WHAT IS REQUIRED: Every record that follows should be written out again without any change.

[[ SUPPLIED DATA, beginning ]]

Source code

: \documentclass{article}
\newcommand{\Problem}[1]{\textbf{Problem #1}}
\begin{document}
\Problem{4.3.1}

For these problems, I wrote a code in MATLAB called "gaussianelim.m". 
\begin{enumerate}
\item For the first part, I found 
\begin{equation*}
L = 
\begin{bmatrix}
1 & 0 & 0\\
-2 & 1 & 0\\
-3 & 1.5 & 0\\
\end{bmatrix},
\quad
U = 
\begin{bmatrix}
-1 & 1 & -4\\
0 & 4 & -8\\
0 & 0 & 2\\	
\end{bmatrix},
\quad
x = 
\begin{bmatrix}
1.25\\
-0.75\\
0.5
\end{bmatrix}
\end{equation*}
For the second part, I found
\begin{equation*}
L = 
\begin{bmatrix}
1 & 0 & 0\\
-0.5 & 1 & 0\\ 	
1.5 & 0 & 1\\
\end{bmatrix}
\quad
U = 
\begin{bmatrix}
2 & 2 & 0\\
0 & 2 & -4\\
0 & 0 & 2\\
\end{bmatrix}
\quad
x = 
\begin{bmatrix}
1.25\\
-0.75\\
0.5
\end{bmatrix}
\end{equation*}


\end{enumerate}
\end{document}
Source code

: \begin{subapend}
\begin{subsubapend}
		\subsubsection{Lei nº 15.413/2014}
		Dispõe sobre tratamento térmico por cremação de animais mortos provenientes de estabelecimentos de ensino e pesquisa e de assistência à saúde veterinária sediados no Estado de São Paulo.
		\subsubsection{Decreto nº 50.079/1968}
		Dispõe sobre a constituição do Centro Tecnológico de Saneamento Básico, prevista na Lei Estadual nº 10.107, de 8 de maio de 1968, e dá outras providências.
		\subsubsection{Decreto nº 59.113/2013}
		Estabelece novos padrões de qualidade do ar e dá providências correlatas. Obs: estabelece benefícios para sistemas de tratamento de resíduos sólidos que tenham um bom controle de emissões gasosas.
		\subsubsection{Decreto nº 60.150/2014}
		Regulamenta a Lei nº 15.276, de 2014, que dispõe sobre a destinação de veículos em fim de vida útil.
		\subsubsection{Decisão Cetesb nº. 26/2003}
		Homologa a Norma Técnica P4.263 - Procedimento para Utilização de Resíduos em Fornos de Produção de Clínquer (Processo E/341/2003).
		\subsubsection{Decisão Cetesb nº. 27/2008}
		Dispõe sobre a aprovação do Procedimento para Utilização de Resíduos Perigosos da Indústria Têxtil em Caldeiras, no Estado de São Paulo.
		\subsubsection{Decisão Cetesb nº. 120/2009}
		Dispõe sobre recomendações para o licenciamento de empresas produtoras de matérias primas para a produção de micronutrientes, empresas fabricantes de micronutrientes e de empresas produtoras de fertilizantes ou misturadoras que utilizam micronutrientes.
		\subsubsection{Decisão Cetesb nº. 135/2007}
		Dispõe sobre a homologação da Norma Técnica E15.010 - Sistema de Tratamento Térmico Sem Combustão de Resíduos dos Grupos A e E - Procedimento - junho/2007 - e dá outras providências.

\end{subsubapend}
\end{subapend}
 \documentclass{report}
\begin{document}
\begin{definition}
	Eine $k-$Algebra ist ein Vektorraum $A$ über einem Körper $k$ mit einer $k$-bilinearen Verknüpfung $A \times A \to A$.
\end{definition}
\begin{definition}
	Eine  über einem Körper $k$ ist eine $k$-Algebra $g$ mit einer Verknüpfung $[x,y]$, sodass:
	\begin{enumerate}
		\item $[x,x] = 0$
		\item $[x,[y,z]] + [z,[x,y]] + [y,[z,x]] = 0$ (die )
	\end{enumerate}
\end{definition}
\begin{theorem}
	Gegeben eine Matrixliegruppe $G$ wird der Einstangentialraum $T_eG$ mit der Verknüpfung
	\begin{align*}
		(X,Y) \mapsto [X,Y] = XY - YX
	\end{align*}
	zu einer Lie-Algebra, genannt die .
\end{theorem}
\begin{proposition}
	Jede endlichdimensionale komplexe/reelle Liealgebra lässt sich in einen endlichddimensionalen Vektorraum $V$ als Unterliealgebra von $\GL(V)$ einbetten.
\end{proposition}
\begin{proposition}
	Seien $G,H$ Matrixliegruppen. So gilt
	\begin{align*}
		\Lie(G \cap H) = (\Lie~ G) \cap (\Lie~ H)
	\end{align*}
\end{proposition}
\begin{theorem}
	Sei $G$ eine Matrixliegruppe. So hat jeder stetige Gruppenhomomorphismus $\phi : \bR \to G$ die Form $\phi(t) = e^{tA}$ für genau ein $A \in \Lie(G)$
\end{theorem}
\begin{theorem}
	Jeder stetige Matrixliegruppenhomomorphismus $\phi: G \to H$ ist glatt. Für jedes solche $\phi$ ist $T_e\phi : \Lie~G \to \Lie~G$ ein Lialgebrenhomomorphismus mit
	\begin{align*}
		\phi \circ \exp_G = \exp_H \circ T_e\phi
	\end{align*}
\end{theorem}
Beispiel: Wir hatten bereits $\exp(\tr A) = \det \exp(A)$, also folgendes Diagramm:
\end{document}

[[ SUPPLIED DATA, end ]]

EXERCISE RESPONSE:
Source code

: \documentclass{article}
\newcommand{\Problem}[1]{\textbf{Problem #1}}
\begin{document}
\Problem{4.3.1}

For these problems, I wrote a code in MATLAB called "gaussianelim.m". 
\begin{enumerate}
\item For the first part, I found 
\begin{equation*}
L = 
\begin{bmatrix}
1 & 0 & 0\\
-2 & 1 & 0\\
-3 & 1.5 & 0\\
\end{bmatrix},
\quad
U = 
\begin{bmatrix}
-1 & 1 & -4\\
0 & 4 & -8\\
0 & 0 & 2\\	
\end{bmatrix},
\quad
x = 
\begin{bmatrix}
1.25\\
-0.75\\
0.5
\end{bmatrix}
\end{equation*}
For the second part, I found
\begin{equation*}
L = 
\begin{bmatrix}
1 & 0 & 0\\
-0.5 & 1 & 0\\ 	
1.5 & 0 & 1\\
\end{bmatrix}
\quad
U = 
\begin{bmatrix}
2 & 2 & 0\\
0 & 2 & -4\\
0 & 0 & 2\\
\end{bmatrix}
\quad
x = 
\begin{bmatrix}
1.25\\
-0.75\\
0.5
\end{bmatrix}
\end{equation*}


\end{enumerate}
\end{document}
Source code

: \begin{subapend}
\begin{subsubapend}
		\subsubsection{Lei nº 15.413/2014}
		Dispõe sobre tratamento térmico por cremação de animais mortos provenientes de estabelecimentos de ensino e pesquisa e de assistência à saúde veterinária sediados no Estado de São Paulo.
		\subsubsection{Decreto nº 50.079/1968}
		Dispõe sobre a constituição do Centro Tecnológico de Saneamento Básico, prevista na Lei Estadual nº 10.107, de 8 de maio de 1968, e dá outras providências.
		\subsubsection{Decreto nº 59.113/2013}
		Estabelece novos padrões de qualidade do ar e dá providências correlatas. Obs: estabelece benefícios para sistemas de tratamento de resíduos sólidos que tenham um bom controle de emissões gasosas.
		\subsubsection{Decreto nº 60.150/2014}
		Regulamenta a Lei nº 15.276, de 2014, que dispõe sobre a destinação de veículos em fim de vida útil.
		\subsubsection{Decisão Cetesb nº. 26/2003}
		Homologa a Norma Técnica P4.263 - Procedimento para Utilização de Resíduos em Fornos de Produção de Clínquer (Processo E/341/2003).
		\subsubsection{Decisão Cetesb nº. 27/2008}
		Dispõe sobre a aprovação do Procedimento para Utilização de Resíduos Perigosos da Indústria Têxtil em Caldeiras, no Estado de São Paulo.
		\subsubsection{Decisão Cetesb nº. 120/2009}
		Dispõe sobre recomendações para o licenciamento de empresas produtoras de matérias primas para a produção de micronutrientes, empresas fabricantes de micronutrientes e de empresas produtoras de fertilizantes ou misturadoras que utilizam micronutrientes.
		\subsubsection{Decisão Cetesb nº. 135/2007}
		Dispõe sobre a homologação da Norma Técnica E15.010 - Sistema de Tratamento Térmico Sem Combustão de Resíduos dos Grupos A e E - Procedimento - junho/2007 - e dá outras providências.

\end{subsubapend}
\end{subapend}
 \documentclass{report}
\begin{document}
\begin{definition}
	Eine $k-$Algebra ist ein Vektorraum $A$ über einem Körper $k$ mit einer $k$-bilinearen Verknüpfung $A \times A \to A$.
\end{definition}
\begin{definition}
	Eine  über einem Körper $k$ ist eine $k$-Algebra $g$ mit einer Verknüpfung $[x,y]$, sodass:
	\begin{enumerate}
		\item $[x,x] = 0$
		\item $[x,[y,z]] + [z,[x,y]] + [y,[z,x]] = 0$ (die )
	\end{enumerate}
\end{definition}
\begin{theorem}
	Gegeben eine Matrixliegruppe $G$ wird der Einstangentialraum $T_eG$ mit der Verknüpfung
	\begin{align*}
		(X,Y) \mapsto [X,Y] = XY - YX
	\end{align*}
	zu einer Lie-Algebra, genannt die .
\end{theorem}
\begin{proposition}
	Jede endlichdimensionale komplexe/reelle Liealgebra lässt sich in einen endlichddimensionalen Vektorraum $V$ als Unterliealgebra von $\GL(V)$ einbetten.
\end{proposition}
\begin{proposition}
	Seien $G,H$ Matrixliegruppen. So gilt
	\begin{align*}
		\Lie(G \cap H) = (\Lie~ G) \cap (\Lie~ H)
	\end{align*}
\end{proposition}
\begin{theorem}
	Sei $G$ eine Matrixliegruppe. So hat jeder stetige Gruppenhomomorphismus $\phi : \bR \to G$ die Form $\phi(t) = e^{tA}$ für genau ein $A \in \Lie(G)$
\end{theorem}
\begin{theorem}
	Jeder stetige Matrixliegruppenhomomorphismus $\phi: G \to H$ ist glatt. Für jedes solche $\phi$ ist $T_e\phi : \Lie~G \to \Lie~G$ ein Lialgebrenhomomorphismus mit
	\begin{align*}
		\phi \circ \exp_G = \exp_H \circ T_e\phi
	\end{align*}
\end{theorem}
Beispiel: Wir hatten bereits $\exp(\tr A) = \det \exp(A)$, also folgendes Diagramm:
\end{document}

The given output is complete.